Salí del departamento, y el elevador, después de apretar el botón con una gran letra E, descendió directamente al estacionamiento. Mi VTP, una especie de vehículo autónomo que parecía tener una inteligencia propia, se desplazó hasta detenerse justo frente a mí. La eficiencia casi mecánica del proceso me hizo sentir extrañamente pequeña, como una pieza más en un sistema que no comprendía del todo.
Subí al VTP, y en cuanto pensé en la dirección, este comenzó a moverse sin necesidad de más instrucciones. Era una experiencia surrealista, como si cada elemento de este mundo estuviera diseñado para anticiparse a mis acciones. Durante el trayecto, sentí el característico y molesto pinchazo en mis muñecas: la extracción de sangre. Aunque sabía que no era peligroso, seguía resultando incómodo y, más que eso, invasiva.
El viaje fue largo, al menos una hora, según mis cálculos. Miré el exterior mientras pasábamos por paisajes artificiales, perfectamente diseñados pero carentes de alma. Finalmente, el VTP se adentró en un suburbio compuesto por edificios idénticos, todos construidos con la misma estructura funcionalista: tres plantas y dos departamentos por piso.
El vehículo se detuvo en el único espacio libre de toda la calle. Frente a mí apareció una pantalla que se encendió con un leve zumbido, revelando el rostro de un hombre.
— ¿Quién eres? —preguntado en francés con voz áspera. Tenía el cabello negro y largo, algo descuidado, con una barba tupida salpicada de canas. Sus ojos grises eran penetrantes, cargados de desconfianza.
— Eh… buenos días, mi nombre es Samanta Zatre — respondí, algo insegura. Eché un rápido vistazo a la tarjeta que llevaba conmigo, tratando de recordar el nombre que me habían indicado. —Vengo a ver al señor Louis Zatre.
Agradecí mentalmente las clases de francés que había tomado en la universidad; sin ellas, este encuentro habría sido aún más incómodo.
— ¿Eres la nueva trabajadora social? — inquirió ahora en inglés, su tono carente de emoción.
— Sí, me dijeron que tenía que presentarme hoy con usted — contesté, también en inglés, tratando de mantener un tono neutral.
Él asintió apenas, como si se debate entre la indiferencia y la irritación.
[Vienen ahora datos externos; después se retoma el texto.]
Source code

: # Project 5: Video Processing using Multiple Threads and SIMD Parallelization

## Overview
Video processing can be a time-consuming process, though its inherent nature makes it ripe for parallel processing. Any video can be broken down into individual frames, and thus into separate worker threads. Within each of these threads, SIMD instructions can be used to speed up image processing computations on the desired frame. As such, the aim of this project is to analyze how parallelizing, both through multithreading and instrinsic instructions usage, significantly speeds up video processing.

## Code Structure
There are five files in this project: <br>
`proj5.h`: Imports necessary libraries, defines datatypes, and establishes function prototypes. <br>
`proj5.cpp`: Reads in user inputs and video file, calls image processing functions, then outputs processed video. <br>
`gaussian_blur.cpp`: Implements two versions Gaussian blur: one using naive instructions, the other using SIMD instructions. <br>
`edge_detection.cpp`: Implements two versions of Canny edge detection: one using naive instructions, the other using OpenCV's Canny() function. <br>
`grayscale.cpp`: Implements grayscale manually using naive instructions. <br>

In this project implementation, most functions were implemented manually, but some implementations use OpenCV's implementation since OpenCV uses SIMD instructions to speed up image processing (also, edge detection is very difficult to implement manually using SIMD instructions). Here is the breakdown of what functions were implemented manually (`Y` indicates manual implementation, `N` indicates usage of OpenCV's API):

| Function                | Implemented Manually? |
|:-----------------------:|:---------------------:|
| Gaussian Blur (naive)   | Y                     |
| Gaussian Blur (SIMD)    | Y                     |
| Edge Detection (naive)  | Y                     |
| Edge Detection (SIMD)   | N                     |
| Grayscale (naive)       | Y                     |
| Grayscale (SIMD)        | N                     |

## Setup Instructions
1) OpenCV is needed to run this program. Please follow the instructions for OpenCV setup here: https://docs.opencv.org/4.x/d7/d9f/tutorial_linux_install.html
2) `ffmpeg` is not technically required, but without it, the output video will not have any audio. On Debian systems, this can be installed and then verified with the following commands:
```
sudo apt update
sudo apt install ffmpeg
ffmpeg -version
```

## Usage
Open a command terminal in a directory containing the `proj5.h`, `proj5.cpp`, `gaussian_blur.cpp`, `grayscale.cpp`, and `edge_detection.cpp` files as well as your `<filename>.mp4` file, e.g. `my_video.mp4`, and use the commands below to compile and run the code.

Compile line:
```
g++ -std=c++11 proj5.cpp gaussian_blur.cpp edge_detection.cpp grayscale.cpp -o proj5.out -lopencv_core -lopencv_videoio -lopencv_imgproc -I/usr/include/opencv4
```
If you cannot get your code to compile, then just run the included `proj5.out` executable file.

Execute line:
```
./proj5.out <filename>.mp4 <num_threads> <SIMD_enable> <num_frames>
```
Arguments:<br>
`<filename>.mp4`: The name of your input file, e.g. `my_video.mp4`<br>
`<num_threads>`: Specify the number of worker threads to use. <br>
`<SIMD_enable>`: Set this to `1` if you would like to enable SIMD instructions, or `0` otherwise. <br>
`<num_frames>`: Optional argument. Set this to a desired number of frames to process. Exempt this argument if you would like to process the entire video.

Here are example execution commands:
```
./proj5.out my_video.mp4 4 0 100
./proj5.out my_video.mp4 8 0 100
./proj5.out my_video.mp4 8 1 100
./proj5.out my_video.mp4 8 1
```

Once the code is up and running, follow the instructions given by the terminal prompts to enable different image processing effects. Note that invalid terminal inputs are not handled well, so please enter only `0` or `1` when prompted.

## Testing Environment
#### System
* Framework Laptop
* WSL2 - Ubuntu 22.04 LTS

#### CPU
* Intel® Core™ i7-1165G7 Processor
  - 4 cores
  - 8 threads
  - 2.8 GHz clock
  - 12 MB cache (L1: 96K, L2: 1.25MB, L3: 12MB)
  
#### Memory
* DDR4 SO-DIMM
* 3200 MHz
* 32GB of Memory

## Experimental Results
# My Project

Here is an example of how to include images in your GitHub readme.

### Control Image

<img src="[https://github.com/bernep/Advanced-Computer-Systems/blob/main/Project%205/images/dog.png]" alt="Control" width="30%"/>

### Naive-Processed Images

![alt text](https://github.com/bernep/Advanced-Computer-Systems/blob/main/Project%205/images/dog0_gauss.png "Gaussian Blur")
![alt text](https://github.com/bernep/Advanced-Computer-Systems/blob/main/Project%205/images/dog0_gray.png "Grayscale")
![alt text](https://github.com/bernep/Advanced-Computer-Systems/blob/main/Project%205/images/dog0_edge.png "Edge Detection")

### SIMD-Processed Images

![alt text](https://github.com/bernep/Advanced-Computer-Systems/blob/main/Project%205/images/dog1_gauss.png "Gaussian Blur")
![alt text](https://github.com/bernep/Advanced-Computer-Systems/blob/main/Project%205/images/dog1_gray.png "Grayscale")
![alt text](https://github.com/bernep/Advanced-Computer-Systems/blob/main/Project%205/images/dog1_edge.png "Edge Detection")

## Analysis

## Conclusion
Finalmente, dijo en un español tosco:
— Mmm… de acuerdo, entra. Departamento número dos.
La pantalla se apagó abruptamente y el VTP me liberó con un movimiento suave. Bajé del vehículo y miré hacia el edificio frente a mí. Subí las escaleras hasta la segunda planta, sintiendo el peso de cada paso bajo mis pies. Me detuve frente a la puerta marcada con el número 2 y toqué el timbre.
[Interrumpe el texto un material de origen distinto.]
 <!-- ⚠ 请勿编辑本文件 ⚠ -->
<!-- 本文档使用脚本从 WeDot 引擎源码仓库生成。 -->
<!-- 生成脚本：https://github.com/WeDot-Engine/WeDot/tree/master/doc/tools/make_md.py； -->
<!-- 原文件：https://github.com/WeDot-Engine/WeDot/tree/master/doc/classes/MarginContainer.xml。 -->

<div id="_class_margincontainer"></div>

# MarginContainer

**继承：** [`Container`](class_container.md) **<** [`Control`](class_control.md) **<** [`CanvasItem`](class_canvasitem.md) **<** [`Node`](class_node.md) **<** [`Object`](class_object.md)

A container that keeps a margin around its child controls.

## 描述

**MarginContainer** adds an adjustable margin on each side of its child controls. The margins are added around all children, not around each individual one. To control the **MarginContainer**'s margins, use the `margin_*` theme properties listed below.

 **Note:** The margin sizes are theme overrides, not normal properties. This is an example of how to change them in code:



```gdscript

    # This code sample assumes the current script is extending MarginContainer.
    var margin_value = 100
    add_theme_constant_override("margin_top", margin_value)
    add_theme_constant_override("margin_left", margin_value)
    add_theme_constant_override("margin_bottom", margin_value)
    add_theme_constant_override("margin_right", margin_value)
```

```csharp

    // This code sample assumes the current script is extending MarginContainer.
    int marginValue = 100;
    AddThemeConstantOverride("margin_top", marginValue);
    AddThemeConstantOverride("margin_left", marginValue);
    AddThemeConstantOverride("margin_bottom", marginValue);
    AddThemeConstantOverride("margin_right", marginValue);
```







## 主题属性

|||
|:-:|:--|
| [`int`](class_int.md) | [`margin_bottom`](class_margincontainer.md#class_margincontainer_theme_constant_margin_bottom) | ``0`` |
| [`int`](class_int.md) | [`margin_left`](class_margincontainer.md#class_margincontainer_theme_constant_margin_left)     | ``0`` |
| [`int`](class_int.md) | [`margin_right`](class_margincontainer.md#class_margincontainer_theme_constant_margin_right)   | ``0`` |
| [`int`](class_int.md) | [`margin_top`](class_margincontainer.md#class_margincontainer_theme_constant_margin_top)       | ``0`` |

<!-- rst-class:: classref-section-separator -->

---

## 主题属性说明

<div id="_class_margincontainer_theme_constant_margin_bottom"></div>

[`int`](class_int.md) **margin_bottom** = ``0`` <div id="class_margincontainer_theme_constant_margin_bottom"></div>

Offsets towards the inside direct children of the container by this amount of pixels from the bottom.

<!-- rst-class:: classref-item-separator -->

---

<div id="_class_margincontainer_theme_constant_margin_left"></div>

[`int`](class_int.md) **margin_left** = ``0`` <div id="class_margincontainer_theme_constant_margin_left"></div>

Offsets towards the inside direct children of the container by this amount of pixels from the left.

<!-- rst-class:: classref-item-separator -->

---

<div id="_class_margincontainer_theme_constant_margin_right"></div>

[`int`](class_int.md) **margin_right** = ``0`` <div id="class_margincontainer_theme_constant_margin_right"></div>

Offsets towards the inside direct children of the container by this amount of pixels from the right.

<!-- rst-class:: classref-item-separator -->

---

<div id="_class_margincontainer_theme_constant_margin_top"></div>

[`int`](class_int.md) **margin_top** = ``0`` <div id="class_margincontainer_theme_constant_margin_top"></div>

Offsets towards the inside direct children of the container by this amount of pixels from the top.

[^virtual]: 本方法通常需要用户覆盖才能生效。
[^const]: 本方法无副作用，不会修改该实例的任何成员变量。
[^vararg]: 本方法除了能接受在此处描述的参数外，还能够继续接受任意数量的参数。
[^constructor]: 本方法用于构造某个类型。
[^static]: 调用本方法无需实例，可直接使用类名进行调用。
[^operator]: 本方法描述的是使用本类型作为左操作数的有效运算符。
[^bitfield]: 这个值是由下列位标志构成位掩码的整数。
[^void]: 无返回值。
Pasaron unos segundos antes de que se abriera la puerta, revelando al hombre de la pantalla. Estaba vestido de manera informal, con un pantalón de deporte y una camiseta sin mangas que dejaba al descubierto sus brazos musculosos, llenos de cicatrices y manchas de pintura.
— ¿Te quedarás ahí todo el día o entrarás? — preguntó, con una mezcla de sarcasmo y cansancio evidente.
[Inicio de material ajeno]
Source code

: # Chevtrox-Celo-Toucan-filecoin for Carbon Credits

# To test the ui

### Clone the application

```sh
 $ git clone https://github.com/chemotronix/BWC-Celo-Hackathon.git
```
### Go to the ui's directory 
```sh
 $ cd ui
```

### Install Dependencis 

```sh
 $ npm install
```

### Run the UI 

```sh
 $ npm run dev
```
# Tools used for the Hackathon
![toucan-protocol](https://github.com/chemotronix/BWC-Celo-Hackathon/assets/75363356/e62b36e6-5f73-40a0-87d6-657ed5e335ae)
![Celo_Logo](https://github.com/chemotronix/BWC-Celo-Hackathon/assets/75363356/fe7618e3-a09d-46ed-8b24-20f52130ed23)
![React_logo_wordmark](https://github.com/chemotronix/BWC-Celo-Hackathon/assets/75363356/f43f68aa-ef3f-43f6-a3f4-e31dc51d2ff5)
— Disculpa… — respondí, entrando rápidamente.
El departamento era pequeño pero funcional. Consta de cinco habitaciones: una cocina, una sala-comedor, dos recámaras y un baño. Sin embargo, lo más notable era el estado del lugar. Todos los muebles estaban cubiertos con sábanas blancas, como si alguien hubiera congelado el tiempo en ese espacio.
El hombre caminó junto a mí, apenas prestándome atención, y se dirigió al baño. Antes de entrar, señaló una puerta cercana.
— Este — dijo, sin molestarse en voltear a verme — es el estudio de mi anterior cuidador. Dejó ahí todas sus notas y archivos. Puedes revisarlos mientras tomo una ducha.
Intenté responder, pero la puerta del baño se cerró con un golpe seco antes de que pudiera terminar.
— …Gracias — murmuré, más para mí misma que para él.